At a certain college there are twice as many English majors as history majors and three times as many English majors as mathematics majors. What is the ratio of the number of history majors to the number of mathematics majors?

A) 6 to 1

B) 3 to 2

C) 2 to 3

D) 1 to 5

E) 1 to 6

Plenty of you will take a variable route to solve this problem. As this is a word problem, our first step is to breakdown the problem line by line, potentially word by word. If we were to translate this problem using variables:

E = English

H = History

M = Mathematics

Step 1: At a certain college there are twice as many English majors as history majors

2E = H

Step 2: Three times at many English majors as mathematics majors

3E = M

Step 3: Answering the question, What is the ratio of the number of history majors to the number of mathematics majors?

M = H?

3E = 2E

E cancels out, leaving us with 3:2 or answer choice B.
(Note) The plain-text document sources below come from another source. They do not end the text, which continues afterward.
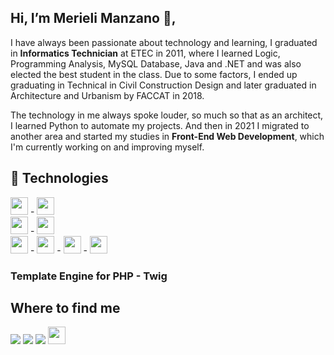 ## Hi, I’m Merieli Manzano 👋,
<p>I have always been passionate about technology and learning, I graduated in <strong>Informatics Technician</strong> at ETEC in 2011, where I learned Logic, Programming Analysis, MySQL Database, Java and .NET and was also elected the best student in the class. Due to some factors, I ended up graduating in Technical in Civil Construction Design and later graduated in Architecture and Urbanism by FACCAT in 2018.</p>
<p>The technology in me always spoke louder, so much so that as an architect, I learned Python to automate my projects. And then in 2021 I migrated to another area and started my studies in <strong>Front-End Web Development</strong>, which I'm currently working on and improving myself.</p>

## 🚀 Technologies
<img src="https://img.shields.io/badge/Python-14354C?style=for-the-badge&logo=python&logoColor=white" target="_blank" height="28px"> - <img src="https://img.shields.io/badge/JavaScript-323330?style=for-the-badge&logo=javascript&logoColor=F7DF1E" target="_blank" height="28px">
<br>
<img src="https://img.shields.io/badge/HTML5-E34F26?style=for-the-badge&logo=html5&logoColor=white" target="_blank" height="28px"> - <img src="https://img.shields.io/badge/CSS3-1572B6?style=for-the-badge&logo=css3&logoColor=white" target="_blank" height="28px">
<br>
<img src="https://img.icons8.com/color/48/000000/git.png" target="_blank" height="28px"/> - <img src="https://img.icons8.com/ios/50/000000/jquery.png" height="28px"/> - <img src="https://img.icons8.com/color/48/000000/sass.png" height="28px"/> - <img src="https://img.icons8.com/external-tal-revivo-shadow-tal-revivo/24/000000/external-gulp-an-open-source-javascript-toolkit-by-fractal-innovations-logo-shadow-tal-revivo.png" height="28px"/>
<br>
<h3>Template Engine for PHP - Twig</h3>

## Where to find me 
<div height="28px"> 
  <a href="https://instagram.com/merieli.manzano" target="_blank"><img src="https://img.shields.io/badge/-Instagram-%23E4405F?style=for-the-badge&logo=instagram&logoColor=white" target="_blank"></a>
   <a href = "mailto:merieli.dev@gmail.com"><img src="https://img.shields.io/badge/-Gmail-%23333?style=for-the-badge&logo=gmail&logoColor=white" target="_blank"></a>
   <a href="https://www.linkedin.com/in/merielialbergardi" target="_blank"><img src="https://img.shields.io/badge/-LinkedIn-%230077B5?style=for-the-badge&logo=linkedin&logoColor=white" target="_blank"></a>  
  <a href="https://t.me/merielimanzano" target="_blank"><img src="https://cdn.icon-icons.com/icons2/2530/PNG/512/telegram_button_icon_151837.png" target="_blank" height="28px"></a>  
</div>
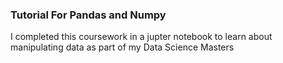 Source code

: ### Tutorial For Pandas and Numpy
I completed this coursework in a jupter notebook to learn about manipulating data as part of my Data Science Masters
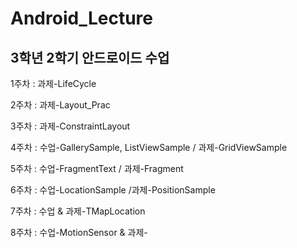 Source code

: # Android_Lecture
<h2>3학년 2학기 안드로이드 수업</h2>

<span>1주차 : 과제-LifeCycle </span>

<span>2주차 : 과제-Layout_Prac</span>

<span>3주차 : 과제-ConstraintLayout</span>

<span>4주차 : 수업-GallerySample, ListViewSample / 과제-GridViewSample</span>

<span>5주차 : 수업-FragmentText / 과제-Fragment </span>

<span>6주차 : 수업-LocationSample /과제-PositionSample </span>

<span>7주차 : 수업 & 과제-TMapLocation </span>

<span>8주차 : 수업-MotionSensor & 과제- </span>

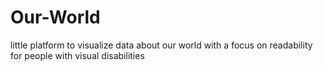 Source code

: # Our-World
 little platform to visualize data about our world with a focus on readability for people with visual  disabilities
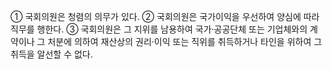 ① 국회의원은 청렴의 의무가 있다.
② 국회의원은 국가이익을 우선하여 양심에 따라 직무를 행한다.
③ 국회의원은 그 지위를 남용하여 국가·공공단체 또는 기업체와의 계약이나 그 처분에 의하여 재산상의 권리·이익 또는 직위를 취득하거나 타인을 위하여 그 취득을 알선할 수 없다.
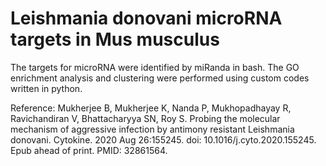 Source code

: # Leishmania donovani microRNA targets in Mus musculus 

The targets for microRNA were identified by miRanda in bash. The GO enrichment analysis and clustering were performed using custom codes written in python. 

Reference: Mukherjee B, Mukherjee K, Nanda P, Mukhopadhayay R, Ravichandiran V, Bhattacharyya SN, Roy S. Probing the molecular mechanism of aggressive infection by antimony resistant Leishmania donovani. Cytokine. 2020 Aug 26:155245. doi: 10.1016/j.cyto.2020.155245. Epub ahead of print. PMID: 32861564.

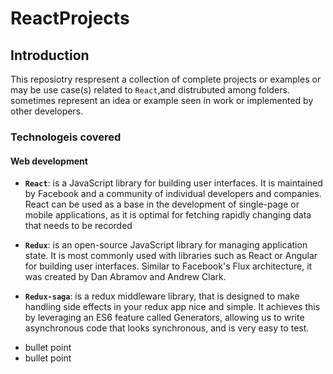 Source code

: # ReactProjects

## Introduction
This reposiotry respresent a collection of complete projects or examples or may be use case(s) related to `React`,and distrubuted among folders. sometimes represent an idea or example seen in work or implemented by other developers.

### Technologeis covered

#### Web development

- **`React`**: is a JavaScript library for building user interfaces. It is maintained by Facebook and a community of individual developers and companies. React can be used as a base in the development of single-page or mobile applications, as it is optimal for fetching rapidly changing data that needs to be recorded

- **`Redux`**: is an open-source JavaScript library for managing application state. It is most commonly used with libraries such as React or Angular for building user interfaces. Similar to Facebook's Flux architecture, it was created by Dan Abramov and Andrew Clark.

- **`Redux-saga`**: is a redux middleware library, that is designed to make handling side effects in your redux app nice and simple. It achieves this by leveraging an ES6 feature called Generators, allowing us to write asynchronous code that looks synchronous, and is very easy to test.





* bullet point
* bullet point
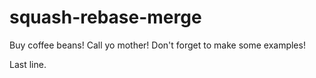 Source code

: # squash-rebase-merge

Buy coffee beans!
Call yo mother!
Don't forget to make some examples!

Last line.
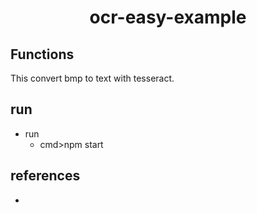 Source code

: <H1 align="center">ocr-easy-example</H1>

## Functions

This convert bmp to text with tesseract.

## run

- run    
    - cmd>npm start

## references

  -  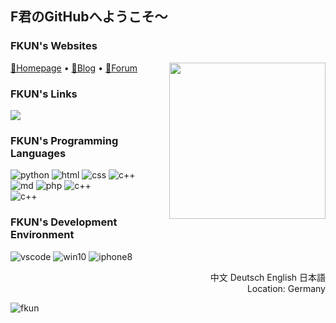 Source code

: ## F君のGitHubへようこそ～

### FKUN's Websites

<a  href="https://fkun.tech/" target="_blank" title="访问FKUN的主页"><img align="right" width="250px" src="https://fkun.tech/images/avatar.png"/></a>

<p align="left">
  <a target="_blank" href="https://fkun.tech/">🔗Homepage</a> •
  <a target="_blank" href="https://blog.fkun.tech/">🔗Blog</a> •
  <a target="_blank" href="https://bbs.fkun.tech/">🔗Forum</a> 
</p>



### FKUN's Links

<p align="left">
  <a href="https://space.bilibili.com/8515147" target="_blank" title="访问FKUN的B站空间"><img src="http://img.shields.io/badge/dynamic/json?style=social&logo=bilibili&label=%E3%83%93%E3%83%AA%E3%83%93%E3%83%AA%E5%8B%95%E7%94%BB&query=data.follower&url=https%3A%2F%2Fapi.bilibili.com%2Fx%2Frelation%2Fstat%3Fvmid%3D8515147%26jsonp%3Djsonp"></a>

### FKUN's Programming Languages

<p align="left">
  <img alt="python" src="https://img.shields.io/static/v1?label=Python&message=3.9&color=blue&logo=python&logoColor=white">
  <img alt="html" src="http://img.shields.io/badge/-HTML-A2DC97?logo=HTML5">
  <img alt="css" src="http://img.shields.io/badge/-CSS-FFB061?logo=CSS3">
  <img alt="c++" src="http://img.shields.io/badge/-C++-59DFB9?logo=c%2B%2B">

  <br>
  
<img alt="md" src="http://img.shields.io/badge/-Markdown-BEB088?logo=markdown">
 <img alt="php" src="https://img.shields.io/static/v1?label=PHP&message=7.4&color=6EC2CA&logo=PHP&logoColor=white">
   <img alt="c++" src="http://img.shields.io/badge/-JavaScript-59DFB9?logo=javascript">
   <br>
    <img alt="c++" src="http://img.shields.io/badge/-LaTex-4AB8AE?logo=LaTex">
</p>
<!-- <img align="right" style="margin-right:25px; margin-top:-40px;" width="200px" src="https://fkun.tech/img/FKUN_LOGO.svg" /> -->

### FKUN's Development Environment

<p align="left">
  <img alt="vscode" src="http://img.shields.io/badge/-VSCode-229EFF?logo=visual-studio-code">
  <img alt="win10" src="https://img.shields.io/static/v1?label=Windows&message=10&color=2CA2FF&logo=Windows">
  <img alt="iphone8" src="https://img.shields.io/static/v1?label=iOS&message=14&color=CDCDCD&logo=apple">
</p>
<div align="right">
  <p>
  中文 Deutsch English 日本語
 <br>
 Location: Germany  
  </p>
</div>
<img src="https://count.getloli.com/get/@fkun?theme=rule34" alt="fkun" />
That seems pretty easy, right? Unfortunately, many students will incorrectly set up their variables, mainly because they misunderstand the relationship of English majors to mathematics and history majors. Most will set up the variables as either:

E = 2H

And/or E = 3M

And get lucky and set up the ratio incorrectly but get to the correct answer B, or will select C or be completely lost on how to get to a relationship between history and mathematics majors, going down the mine-path of fractions or unsuccessfully backtracking on work.

If you feel 100% confident in taking this variable approach, great! This question is clearly of a 500-level, and there are similar problems with more steps and/or variables to consider.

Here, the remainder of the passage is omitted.